W środowym meczu przeciwko Turcji większe wrażenie od klipów z najlepszymi akcjami Wembanyamy, czy nawet od jego linijki statystycznej – a przecież +44 w ciągu 20 minut to absolutny kosmos, zrobiła skuteczność rzutowa zespołu rywali. Wyliczono, że w trakcie 20 minut, które francuski podkoszowy spędził na parkiecie w Rouen, Turcy trafili zaledwie 1 z 24 rzutów z gry. Niewiarygodne. Ale podobno prawdziwe.
Równie niesamowity Wembanyama był w sobotę przeciwko Niemcom. W ciągu 19 minut rozegranego w Kolonii spotkania zdobył 25 punktów, a jego zespół pokonał aktualnych mistrzów świata 90:66. Dla usprawiedliwienia naszych zachodnich sąsiadów należy jednak wspomnieć, że z uwagi na sytuację kontraktową swoich graczy w NBA, wystąpili oni bez Franza i Moritza Wagnerów, a także Daniela Theisa.

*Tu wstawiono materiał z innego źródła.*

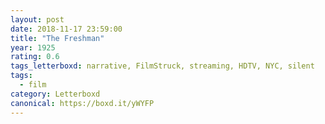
 ```yaml
---
layout: post 
date: 2018-11-17 23:59:00
title: "The Freshman"
year: 1925
rating: 0.6
tags_letterboxd: narrative, FilmStruck, streaming, HDTV, NYC, silent
tags:
  - film
category: Letterboxd
canonical: https://boxd.it/yWYFP
---
```

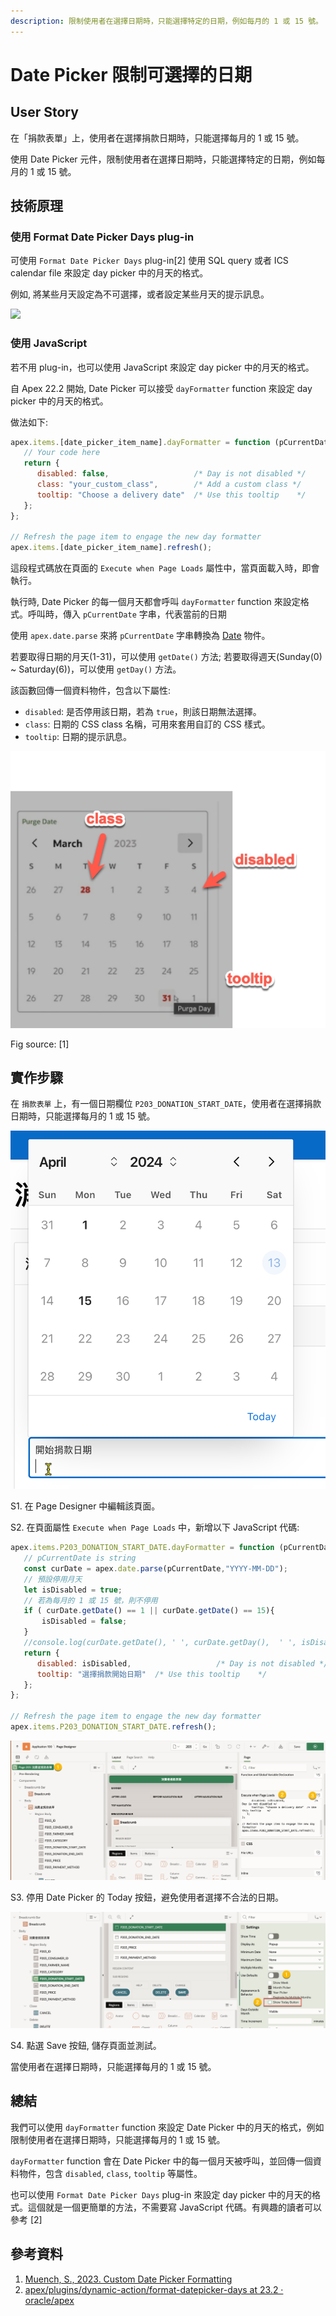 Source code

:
 ```yaml
---
description: 限制使用者在選擇日期時，只能選擇特定的日期，例如每月的 1 或 15 號。
---
```


# Date Picker 限制可選擇的日期

## User Story

在「捐款表單」上，使用者在選擇捐款日期時，只能選擇每月的 1 或 15 號。

使用 Date Picker 元件，限制使用者在選擇日期時，只能選擇特定的日期，例如每月的 1 或 15 號。


## 技術原理

### 使用 Format Date Picker Days plug-in
可使用 `Format Date Picker Days` plug-in[2] 使用 SQL query 或者 ICS calendar file 來設定 day picker 中的月天的格式。

例如, 將某些月天設定為不可選擇，或者設定某些月天的提示訊息。

![](https://diveintoapex.com/wp-content/uploads/2023/01/diveintoapexdateformatterplugin3.jpg?w=1200)

### 使用 JavaScript

若不用 plug-in，也可以使用 JavaScript 來設定 day picker 中的月天的格式。

自 Apex 22.2 開始, Date Picker 可以接受 `dayFormatter` function 來設定 day picker 中的月天的格式。


做法如下:

```js
apex.items.[date_picker_item_name].dayFormatter = function (pCurrentDate) {
   // Your code here
   return {
      disabled: false,                   /* Day is not disabled */
      class: "your_custom_class",        /* Add a custom class */
      tooltip: "Choose a delivery date"  /* Use this tooltip    */
   };
};

// Refresh the page item to engage the new day formatter
apex.items.[date_picker_item_name].refresh();
```

這段程式碼放在頁面的 `Execute when Page Loads` 屬性中，當頁面載入時，即會執行。

執行時, Date Picker 的每一個月天都會呼叫 `dayFormatter` function 來設定格式。呼叫時，傳入 `pCurrentDate` 字串，代表當前的日期 

使用 `apex.date.parse` 來將 `pCurrentDate` 字串轉換為 [Date](https://developer.mozilla.org/en-US/docs/Web/JavaScript/Reference/Global_Objects/Date) 物件。

若要取得日期的月天(1-31)，可以使用 `getDate()` 方法; 若要取得週天(Sunday(0) ~ Saturday(6))，可以使用 `getDay()` 方法。

該函數回傳一個資料物件，包含以下屬性:

- `disabled`: 是否停用該日期，若為 `true`，則該日期無法選擇。
- `class`: 日期的 CSS class 名稱，可用來套用自訂的 CSS 樣式。
- `tooltip`: 日期的提示訊息。

![](img/24-04-13-14-27-53.png)

Fig source: [1]


## 實作步驟

在 `捐款表單` 上，有一個日期欄位 `P203_DONATION_START_DATE`，使用者在選擇捐款日期時，只能選擇每月的 1 或 15 號。

![](img/24-04-13-14-34-35.png)

S1. 在 Page Designer 中編輯該頁面。

S2. 在頁面屬性 `Execute when Page Loads` 中，新增以下 JavaScript 代碼:

```js
apex.items.P203_DONATION_START_DATE.dayFormatter = function (pCurrentDate) {
   // pCurrentDate is string
   const curDate = apex.date.parse(pCurrentDate,"YYYY-MM-DD");
   // 預設停用月天
   let isDisabled = true;
   // 若為每月的 1 或 15 號，則不停用
   if ( curDate.getDate() == 1 || curDate.getDate() == 15){
       isDisabled = false;
   }
   //console.log(curDate.getDate(), ' ', curDate.getDay(),  ' ', isDisabled)
   return {
      disabled: isDisabled,                   /* Day is not disabled */
      tooltip: "選擇捐款開始日期"  /* Use this tooltip    */
   };
};

// Refresh the page item to engage the new day formatter
apex.items.P203_DONATION_START_DATE.refresh();
```

![](img/24-04-13-14-41-21.png)

S3. 停用 Date Picker 的 Today 按鈕，避免使用者選擇不合法的日期。

![](img/24-04-13-14-45-48.png)

S4. 點選 Save 按鈕, 儲存頁面並測試。

當使用者在選擇日期時，只能選擇每月的 1 或 15 號。

## 總結

我們可以使用 `dayFormatter` function 來設定 Date Picker 中的月天的格式，例如限制使用者在選擇日期時，只能選擇每月的 1 或 15 號。

`dayFormatter` function 會在 Date Picker 中的每一個月天被呼叫，並回傳一個資料物件，包含 `disabled`, `class`, `tooltip` 等屬性。

也可以使用 `Format Date Picker Days` plug-in 來設定 day picker 中的月天的格式。這個就是一個更簡單的方法，不需要寫 JavaScript 代碼。有興趣的讀者可以參考 [2]


## 參考資料

1. [Muench, S., 2023. Custom Date Picker Formatting](https://diveintoapex.com/2023/01/30/custom-date-picker-formatting/)
2. [apex/plugins/dynamic-action/format-datepicker-days at 23.2 · oracle/apex](https://github.com/oracle/apex/tree/23.2/plugins/dynamic-action/format-datepicker-days)
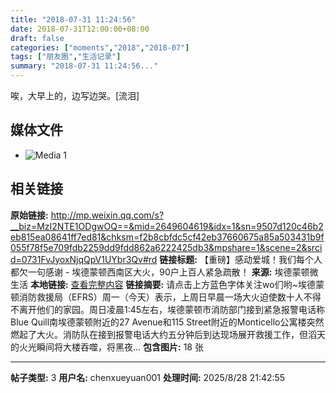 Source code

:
 ```yaml
---
title: "2018-07-31 11:24:56"
date: 2018-07-31T12:00:00+08:00
draft: false
categories: ["moments","2018","2018-07"]
tags: ["朋友圈","生活记录"]
summary: "2018-07-31 11:24:56..."
---
```


唉，大早上的，边写边哭。[流泪]

## 媒体文件

- ![Media 1](/Moments/photos/2018-07-31/201807311124560.jpg)

## 相关链接

**原始链接:** http://mp.weixin.qq.com/s?__biz=MzI2NTE1ODgwOQ==&mid=2649604619&idx=1&sn=9507d120c46b2eb815ea08641ff7ed81&chksm=f2b8cbfdc5cf42eb37660675a85a503431b9f055f78f5e709fdb2259dd9fdd862a6222425db3&mpshare=1&scene=2&srcid=0731FvJyoxNjqQpV1UYbr3Qv#rd
**链接标题:** 【重磅】感动爱城！我们每个人都欠一句感谢 - 埃德蒙顿西南区大火，90户上百人紧急疏散！
**来源:** 埃德蒙顿微生活
**本地链接:** [查看完整内容](/link_content/2018/07/2018-07-31-2/link_content/)
**链接摘要:** 请点击上方蓝色字体关注wo们哟~埃德蒙顿消防救援局（EFRS）周一（今天）表示，上周日早晨一场大火迫使数十人不得不离开他们的家园。周日凌晨1:45左右，埃德蒙顿市消防部门接到紧急报警电话称Blue Quill南埃德蒙顿附近的27 Avenue和115 Street附近的Monticello公寓楼突然燃起了大火。消防队在接到报警电话大约五分钟后到达现场展开救援工作，但滔天的火光瞬间将大楼吞噬，将黑夜...
**包含图片:** 18 张

---

**帖子类型:** 3
**用户名:** chenxueyuan001
**处理时间:** 2025/8/28 21:42:55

Po zakończeniu spotkania mówiło się jednak nie tylko o klubowym koledze Jeremiego Sochana. A to za sprawą przepychanki lidera Niemców Dennisa Schroedera (23 pkt) z Evanem Fournierem, po której ten drugi został usunięty z parkietu tuż przed zejściem do szatni na długą przerwę. Pikanterii próbie duszenia w wykonaniu Francuza dodaje fakt, że oba zespoły rozegrają jeszcze jeden sparing pomiędzy sobą – już w poniedziałek 8 lipca, tym razem w Montpellier. Na tym również ich mecze się nie zakończą – podczas igrzysk olimpijskich w Paryżu rozlosowano ich przecież do tej samej grupy B.